Telangana & Andhra Pradesh H.C : Interest given by banks in respect of moneys received by them, on behalf of assessee against public issue of shares was not eligible for exemption

High Court Of Telangana And Andhra Pradesh

CIT Vs. Indo Aquatics Ltd.

Section : 10B

Assessment Year : 1995-96

L. Narasimha Reddy And Challa Kodanda Ram, JJ.

IT Tribunal Appeal No. 216 Of 2003

October 15, 2014

JUDGMENT

L. Narasimha Reddy, J. – This appeal is preferred by the Revenue against the order, dated April 30, 2002, passed by the Hyderabad Bench B of the Income-tax Appellate Tribunal (for short “the Tribunal”), in I. T. A. No. 764/Hyd/1998.

2. Briefly stated that facts are as under :

The respondent got itself registered as 100 per cent export oriented unit. In its returns, for the assessment year 1995-96, it claimed certain deductions, or exemptions referable to section 10B of the Income-tax Act, 1961 (for short “the Act”). They included,

(a) the interest earned in respect of bank deposits kept for opening letters of credit, being Rs. 1,89,270 ;

(b) interest given by banks in respect of moneys received by them, on behalf of the respondent, against public issue of shares, Rs. 3,48,214 ; and

(c) interest earned in respect of temporary intercorporate deposits kept by the respondent with other companies out of the proceeds of the public issue of shares, Rs. 10,09,981.

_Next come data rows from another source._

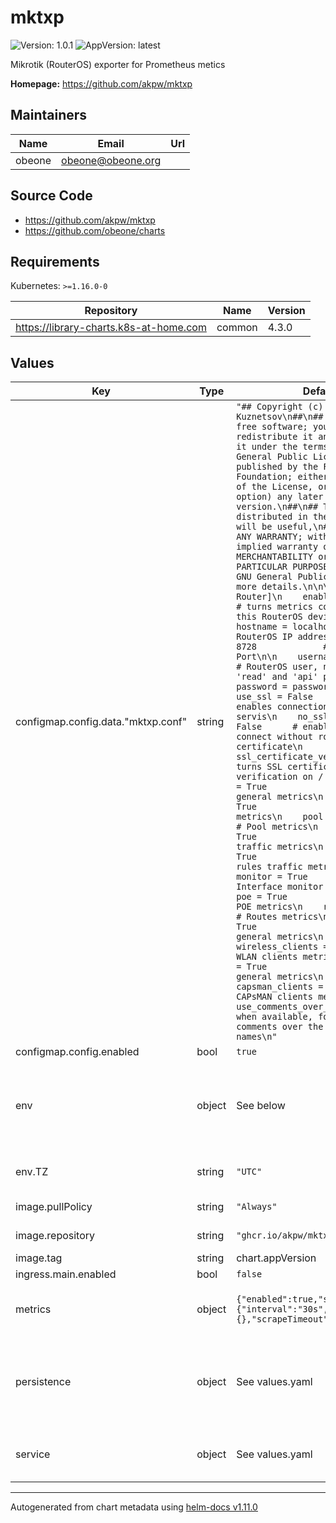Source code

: # mktxp

![Version: 1.0.1](https://img.shields.io/badge/Version-1.0.1-informational?style=flat-square) ![AppVersion: latest](https://img.shields.io/badge/AppVersion-latest-informational?style=flat-square)

Mikrotik (RouterOS) exporter for Prometheus metics

**Homepage:** <https://github.com/akpw/mktxp>

## Maintainers

| Name | Email | Url |
| ---- | ------ | --- |
| obeone | <obeone@obeone.org> |  |

## Source Code

* <https://github.com/akpw/mktxp>
* <https://github.com/obeone/charts>

## Requirements

Kubernetes: `>=1.16.0-0`

| Repository | Name | Version |
|------------|------|---------|
| https://library-charts.k8s-at-home.com | common | 4.3.0 |

## Values

| Key | Type | Default | Description |
|-----|------|---------|-------------|
| configmap.config.data."mktxp.conf" | string | `"## Copyright (c) 2020 Arseniy Kuznetsov\n##\n## This program is free software; you can redistribute it and/or\n## modify it under the terms of the GNU General Public License\n## as published by the Free Software Foundation; either version 2\n## of the License, or (at your option) any later version.\n##\n## This program is distributed in the hope that it will be useful,\n## but WITHOUT ANY WARRANTY; without even the implied warranty of\n## MERCHANTABILITY or FITNESS FOR A PARTICULAR PURPOSE.  See the\n## GNU General Public License for more details.\n\n\n[Sample-Router]\n    enabled = False         # turns metrics collection for this RouterOS device on / off\n\n    hostname = localhost    # RouterOS IP address\n    port = 8728             # RouterOS IP Port\n\n    username = username     # RouterOS user, needs to have 'read' and 'api' permissions\n    password = password\n\n    use_ssl = False                 # enables connection via API-SSL servis\n    no_ssl_certificate = False      # enables API_SSL connect without router SSL certificate\n    ssl_certificate_verify = False  # turns SSL certificate verification on / off\n\n    dhcp = True                     # DHCP general metrics\n    dhcp_lease = True               # DHCP lease metrics\n    pool = True                     # Pool metrics\n    interface = True                # Interfaces traffic metrics\n    firewall = True                 # Firewall rules traffic metrics\n    monitor = True                  # Interface monitor metrics\n    poe = True                      # POE metrics\n    route = True                    # Routes metrics\n    wireless = True                 # WLAN general metrics\n    wireless_clients = True         # WLAN clients metrics\n    capsman = True                  # CAPsMAN general metrics\n    capsman_clients = True          # CAPsMAN clients metrics\n\n    use_comments_over_names = True  # when available, forces using comments over the interfaces names\n"` |  |
| configmap.config.enabled | bool | `true` |  |
| env | object | See below | environment variables. See more environment variables in the [cyberchef documentation](https://cyberchef.org/docs). |
| env.TZ | string | `"UTC"` | Set the container timezone |
| image.pullPolicy | string | `"Always"` | image pull policy |
| image.repository | string | `"ghcr.io/akpw/mktxp"` | image repository |
| image.tag | string | chart.appVersion | image tag |
| ingress.main.enabled | bool | `false` |  |
| metrics | object | `{"enabled":true,"serviceMonitor":{"interval":"30s","labels":{},"scrapeTimeout":"20s"}}` | ServiceMonitor to tell to prometheus to scrape metrics |
| persistence | object | See values.yaml | Configure persistence settings for the chart under this key. (none required for this chart) |
| service | object | See values.yaml | Configures service settings for the chart. |

----------------------------------------------
Autogenerated from chart metadata using [helm-docs v1.11.0](https://github.com/norwoodj/helm-docs/releases/v1.11.0)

3. The Assessing Officer disallowed the same in his order of assessment dated February 27, 1998. Aggrieved by that, the respondent preferred an appeal before the Commissioner of Income-tax (Appeals). The appeal was rejected through order dated August 20, 1998. Thereupon, the respondent filed I. T. A. No. 764 of 1998, before the Tribunal. The appeal was allowed, and all the three amounts, referred to above, were held permissible for exemption.

4. Heard Sri S. R. Ashok, learned senior counsel for the Department, and Sri S. Ravi, learned senior counsel for the respondent.

5. Parliament intended to encourage the entrepreneurs to export the products from India. As part of that, it incorporated section 10B of the Act. Sub-section (1) thereof, as it stood before the provision was amended in the year 2001, reads as under :

“10B. Special provision in respect of newly established hundred per cent export-oriented undertakings. — (1) subject to the provisions of this section, any profits and gains derived by an assessee from a hundred per cent export-oriented undertaking (hereafter in this section referred to as ‘the undertaking’) to which this section applies shall not be included in the total income of the assessee.”

6. A perusal of this, discloses that the profits and gains derived from 100 per cent export-oriented undertaking shall not be included in the total income of an assessee. This almost falls into the category of the deductions provided for under Chapter VI-A except that the exemption or deduction is in its entirety. However, the basic principle, namely, that the profit and gain, must be derived from the concerned activity, is common to both the provisions.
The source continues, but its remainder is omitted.